Él sabía que las miradas de los chicos le acechaban, que el menor descuido podía ser su perdición. Este año había dieciocho chicos sentados frente a él. Sentados en los bancos, de dos en dos, mirándole. Él estaba seguro de que la catástrofe tenía que llegar. Debía hacerse el terrible. Sabía que no lo era. Él defendía su pan, luchaba por cada día de moratoria. Su severidad era parte del sistema destinado a retrasar el fin. Tenía que ganar tiempo. Cada día podía traerle la salvación porque, precisamente ese día ganado, él, el maestro Josef Blau, tal vez haciendo acopio de fuerzas, podría conseguir que le fuera atenuada la pena a la que se había hecho acreedor.

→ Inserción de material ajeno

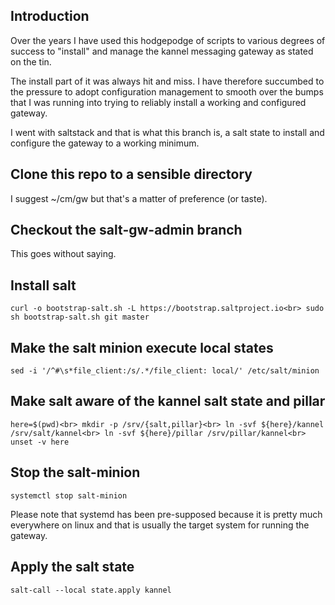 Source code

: ## Introduction

Over the years I have used this hodgepodge of scripts to various degrees of
success to "install" and manage the kannel messaging gateway as stated on the
tin.

The install part of it was always hit and miss. I have therefore succumbed to
the pressure to adopt configuration management to smooth over the bumps that I
was running into trying to reliably install a working and configured gateway.

I went with saltstack and that is what this branch is, a salt state to install
and configure the gateway to a working minimum.

## Clone this repo to a sensible directory
I suggest ~/cm/gw but that's a matter of preference (or taste).

## Checkout the salt-gw-admin branch
This goes without saying.

## Install salt
`curl -o bootstrap-salt.sh -L https://bootstrap.saltproject.io<br>
 sudo sh bootstrap-salt.sh git master`

## Make the salt minion execute local states
`sed -i '/^#\s*file_client:/s/.*/file_client: local/' /etc/salt/minion`

## Make salt aware of the kannel salt state and pillar
`here=$(pwd)<br>
   mkdir -p /srv/{salt,pillar}<br>
   ln -svf ${here}/kannel /srv/salt/kannel<br>
   ln -svf ${here}/pillar /srv/pillar/kannel<br>
   unset -v here`

## Stop the salt-minion
`systemctl stop salt-minion`

Please note that systemd has been pre-supposed because it is pretty much
everywhere on linux and that is usually the target system for running the
gateway.

## Apply the salt state
`salt-call --local state.apply kannel`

Luchaba por todos los medios para mantener la disciplina. En cuanto se relajara, todo se perdería. A la primera piedra que se desprendiera, caería el edificio entero. Él sabía que quedaría sepultado bajo los escombros. Conocía ejemplos que le habían enseñado que la dulzura y la tolerancia no eran los medios adecuados para mantener a raya a los chicos. Otros profesores habían fracasado por eso. El ser humano, decían, estaba dotado de bondad y comprensión; en tal caso, los chicos de catorce años no eran seres humanos. Su corazón era cruel. Si se derrumbaba la barrera de la disciplina, bien lo sabía él, de nada serviría hacer alusión a la delicada situación del maestro ni pedir consideración. Ellos, desde el momento en que empezaran a perseguirle sus risas burlonas, no le darían cuartel y él tendría que huir, humillado, con la cabeza baja, desposeído de su pan.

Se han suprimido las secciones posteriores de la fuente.